Bitcoin-Gold ETP by 21Shares Goes Live on London Market

Bitcoin-Gold ETP by 21Shares Goes Live on London Market
  • 21Shares Bitcoin and Gold ETP starts LSE trading, combining bitcoin growth with gold stability in one regulated product.
  • The product uses monthly risk-weighted rebalancing to reduce volatility while targeting bitcoin-like returns.
  • Since 2022, BOLD has outperformed standalone bitcoin and gold in sterling terms, net of fees.

As 21Shares Bitcoin and Gold ETP begins trading on the London Stock Exchange, Bitcoin is holding near $92,176 as of press. This is reflecting mixed momentum in the crypto space.

On the other hand Gold sits around $4,509.79 per ounce, showing steady demand for the precious metal. This dual-asset vehicle launches amid active trading in both markets.

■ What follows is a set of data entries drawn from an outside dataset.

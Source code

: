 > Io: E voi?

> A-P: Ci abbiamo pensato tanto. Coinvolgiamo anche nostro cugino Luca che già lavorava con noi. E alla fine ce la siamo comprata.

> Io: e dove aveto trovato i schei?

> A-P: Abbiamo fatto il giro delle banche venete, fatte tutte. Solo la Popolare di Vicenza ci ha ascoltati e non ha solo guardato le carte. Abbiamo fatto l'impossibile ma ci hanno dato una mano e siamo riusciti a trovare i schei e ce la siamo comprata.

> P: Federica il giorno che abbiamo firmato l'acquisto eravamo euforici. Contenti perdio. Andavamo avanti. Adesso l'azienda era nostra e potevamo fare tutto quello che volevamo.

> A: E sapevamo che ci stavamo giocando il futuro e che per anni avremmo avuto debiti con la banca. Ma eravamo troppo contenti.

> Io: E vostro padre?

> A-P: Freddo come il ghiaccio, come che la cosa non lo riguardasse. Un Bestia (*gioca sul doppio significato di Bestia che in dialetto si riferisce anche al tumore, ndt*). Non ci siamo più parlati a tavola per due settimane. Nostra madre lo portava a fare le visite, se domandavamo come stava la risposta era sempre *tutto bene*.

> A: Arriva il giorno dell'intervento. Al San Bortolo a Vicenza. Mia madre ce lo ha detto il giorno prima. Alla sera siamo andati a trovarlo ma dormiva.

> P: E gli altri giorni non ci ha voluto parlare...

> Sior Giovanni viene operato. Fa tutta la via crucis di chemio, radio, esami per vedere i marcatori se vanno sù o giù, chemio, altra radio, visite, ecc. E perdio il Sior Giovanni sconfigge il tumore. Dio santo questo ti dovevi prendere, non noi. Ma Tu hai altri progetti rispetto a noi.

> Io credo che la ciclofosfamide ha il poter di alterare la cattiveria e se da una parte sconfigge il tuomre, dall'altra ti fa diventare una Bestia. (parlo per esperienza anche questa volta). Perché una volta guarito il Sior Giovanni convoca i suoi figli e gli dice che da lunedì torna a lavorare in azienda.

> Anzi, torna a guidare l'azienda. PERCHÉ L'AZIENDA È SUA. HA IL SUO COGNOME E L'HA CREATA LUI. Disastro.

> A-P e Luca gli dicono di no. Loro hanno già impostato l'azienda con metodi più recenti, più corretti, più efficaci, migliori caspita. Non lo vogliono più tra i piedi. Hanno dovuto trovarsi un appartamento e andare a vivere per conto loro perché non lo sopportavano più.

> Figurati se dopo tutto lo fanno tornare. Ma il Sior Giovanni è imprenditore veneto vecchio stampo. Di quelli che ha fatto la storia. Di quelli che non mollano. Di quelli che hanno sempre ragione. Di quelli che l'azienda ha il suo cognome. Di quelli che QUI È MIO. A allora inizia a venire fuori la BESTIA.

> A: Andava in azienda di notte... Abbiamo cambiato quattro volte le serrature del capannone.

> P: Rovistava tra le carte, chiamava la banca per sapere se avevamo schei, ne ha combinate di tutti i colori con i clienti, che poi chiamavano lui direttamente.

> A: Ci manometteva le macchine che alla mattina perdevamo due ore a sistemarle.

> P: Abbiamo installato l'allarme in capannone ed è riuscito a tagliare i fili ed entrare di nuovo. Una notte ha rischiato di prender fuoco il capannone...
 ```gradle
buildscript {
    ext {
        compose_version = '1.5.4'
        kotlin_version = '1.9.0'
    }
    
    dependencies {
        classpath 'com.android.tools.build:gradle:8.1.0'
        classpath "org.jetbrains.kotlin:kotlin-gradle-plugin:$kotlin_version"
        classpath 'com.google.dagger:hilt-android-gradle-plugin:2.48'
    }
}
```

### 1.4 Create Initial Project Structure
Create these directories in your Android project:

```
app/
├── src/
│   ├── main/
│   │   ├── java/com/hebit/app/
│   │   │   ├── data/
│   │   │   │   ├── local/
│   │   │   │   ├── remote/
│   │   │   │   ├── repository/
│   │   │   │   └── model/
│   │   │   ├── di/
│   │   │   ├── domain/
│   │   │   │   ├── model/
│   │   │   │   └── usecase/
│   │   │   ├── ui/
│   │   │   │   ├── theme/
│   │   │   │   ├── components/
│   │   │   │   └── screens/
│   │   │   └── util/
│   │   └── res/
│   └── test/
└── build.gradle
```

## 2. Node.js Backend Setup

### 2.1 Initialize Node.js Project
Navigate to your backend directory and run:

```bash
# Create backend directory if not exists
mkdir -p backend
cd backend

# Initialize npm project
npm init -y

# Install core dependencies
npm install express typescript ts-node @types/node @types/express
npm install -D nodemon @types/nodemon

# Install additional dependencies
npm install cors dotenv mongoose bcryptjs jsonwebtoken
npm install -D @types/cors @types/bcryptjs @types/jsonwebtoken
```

It is offering investors a combined exposure to bitcoin’s price movements and gold’s enduring value.

London Listing Marks Expansion of Regulated Crypto Access

21Shares Bitcoin and Gold ETP began trading on the London Stock Exchange on January 13, opening access for UK investors.

The listing follows regulatory changes that allowed crypto exchange-traded products to re-enter the market.

The product, trading under the ticker BOLD in sterling, combines bitcoin and gold within one exchange-traded structure. It is the first UK-listed product to offer joint exposure to both assets.

Market awareness of the launch spread quickly across social media. The product’s risk-weighted structure is designed to reduce volatility.

Early trading activity reflected initial interest from market participants. On its first trading day, the London listing recorded several thousand units in volume, indicating early engagement from investors.

The listing also aligns London with other European venues where the product already trades. These include Zurich, Frankfurt, Paris, Amsterdam, and Stockholm.

Portfolio Structure Balances Bitcoin and Gold Risk

21Shares Bitcoin and Gold ETP is physically backed, with bitcoin and gold held by institutional-grade custodians. Gold is stored with JP Morgan, while bitcoin custody is handled by Anchorage Digital and Copper Technologies.

Rather than equal capital allocation, the product applies inverse volatility weighting. This method adjusts exposure so each asset contributes similar risk to the portfolio.

Monthly rebalancing is central to the strategy. When one asset outperforms, its weight is reduced, while exposure to the weaker asset increases at rebalance.

This process aims to smooth returns across market cycles. It also seeks to capture additional returns through disciplined adjustments rather than passive holding.

The approach has kept volatility closer to gold levels while preserving bitcoin’s growth profile. The total expense ratio for the product is set at 0.65 percent annually.

Performance Record and Market Positioning

Since its launch in Switzerland in April 2022, 21Shares Bitcoin and Gold ETP has returned 122.5 percent in sterling pounds by the end.

Over the same period, standalone bitcoin and gold delivered lower returns on a comparable basis. The difference is attributed to the systematic rebalancing framework.

Data from the BOLD Index shows long-term outperformance against static allocation strategies. The index reflects the historical effect of maintaining equal risk exposure.

The product is positioned for investors seeking diversification beyond traditional assets. It targets those who prefer regulated access with daily liquidity.

Assets under management stand at approximately $40.5 million. The issuer, 21Shares AG, continues to expand its European footprint with crypto-linked exchange-traded products.

BOLD ETP Signals a New Era for Investors

The launch of 21Shares Bitcoin and Gold ETP marks a milestone in accessible, diversified investing. BOLD’s risk-weighted, physically backed structure will offer investors a strategic tool to navigate volatility while seeking consistent returns.

The ETP opens doors for both retail and institutional investors to explore a streamlined approach to alternative assets, reinforcing diversified portfolios in evolving markets.